ProcedureTo Check Files In

  1. When you are done making changes, click the Close icon in the upper right corner of the Configuration Editor.

  2. If there are any unsaved changes, a confirmation dialog box appears. Click Yes to save the changes.

    The Check In dialog box appears.

  3. Do one of the following:

    • To close the editor without checking in the files, click Cancel.

    • To check in the files and close the editor, enter a check-in comment and then click Check In.

      The dialog box and editor close and the files are checked in.


      Note –

      If you close the Configuration Editor without making any changes, a dialog box gives you the option to undo the checkout of the configuration files instead of checking them back in at a new revision level.


Working With the XML Editor

Sun Master Index supports the version control functionality provided by Java CAPS. You can check files in and out, retrieve older versions to a workspace, view a version history, and so on. In addition, Sun Master Index supports recursive check-ins and check-outs. When you select Recurse project, you can check in or out all components below the selected node or a subset of those components.

Saving a Configuration File to the Repository

Before modifying a file, be sure to check the file out of the Repository. You can perform this step before or after opening the file. When you are done with your modifications, save the file to the Repository.

ProcedureTo Save a Configuration File to the Repository

  1. With the file open in the XML or text editor, right-click in the XML editor to display the XML editor context menu.

  2. On the context menu, click Save.

  3. For XML files, validate the file (described in the following procedure) and check it back in to the Repository.


    Note –

    If you did not check the file out before making changes and attempting to save it, a warning dialog box appears. Click Yes on this dialog box to automatically check out the file, save the changes, and check it back in.


Validating XML Files

Sun Master Index includes one XML schema definition (XSD) file for each configuration file. Before saving changes to a file, be sure to validate it against the XSD file to make sure no dependencies have been broken during modification.

ProcedureTo Validate XML Syntax

  1. After you save any changes to a configuration file to the Repository, keep the file open and right-click in the text of the file.

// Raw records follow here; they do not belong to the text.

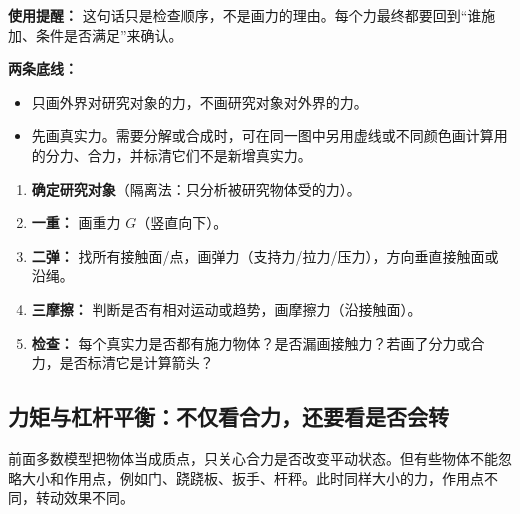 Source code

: \textbf{使用提醒：} 这句话只是检查顺序，不是画力的理由。每个力最终都要回到“谁施加、条件是否满足”来确认。

\textbf{两条底线：}
\begin{itemize}
  \item 只画外界对研究对象的力，不画研究对象对外界的力。
  \item 先画真实力。需要分解或合成时，可在同一图中另用虚线或不同颜色画计算用的分力、合力，并标清它们不是新增真实力。
\end{itemize}

\begin{enumerate}
  \item \textbf{确定研究对象}（隔离法：只分析被研究物体受的力）。
  \item \textbf{一重：} 画重力 $G$（竖直向下）。
  \item \textbf{二弹：} 找所有接触面/点，画弹力（支持力/拉力/压力），方向垂直接触面或沿绳。
  \item \textbf{三摩擦：} 判断是否有相对运动或趋势，画摩擦力（沿接触面）。
  \item \textbf{检查：} 每个真实力是否都有施力物体？是否漏画接触力？若画了分力或合力，是否标清它是计算箭头？
\end{enumerate}

\begin{center}


\label{fig:force-horizontal}
\end{center}

\begin{center}


\label{fig:force-incline}
\end{center}

\subsection*{力矩与杠杆平衡：不仅看合力，还要看是否会转}

前面多数模型把物体当成质点，只关心合力是否改变平动状态。但有些物体不能忽略大小和作用点，例如门、跷跷板、扳手、杆秤。此时同样大小的力，作用点不同，转动效果不同。

\begin{center}


\label{fig:lever-torque-balance}
\end{center}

  2. On the context menu that appears, click Check XML.

  3. A message appears indicating the status of the validation and, if there were errors, includes a list of errors.

  4. Fix any errors found in the file and revalidate.

ProcedureTo Validate Against the Schema

  1. After you save any changes to a configuration file to the Repository, right-click that file in the project Explorer.

  2. On the context menu that appears, click Validate.

  3. A message appears indicating the status of the validation and, if there were errors, includes a list of errors.

  4. Fix any errors found in the file and revalidate.

Copying, Cutting, and Pasting Files

You can use standard cut, copy, and paste commands to copy or move files between projects. Sun Master Index follows the standard Java CAPS functionality, with the exception that you can only copy or move a component from one project into the same node of another project. For example, you can only paste a copied configuration file into the Configuration node of another project. In addition, you cannot cut components that are essential to a project, such as the configuration files, match and standardization files, and so on.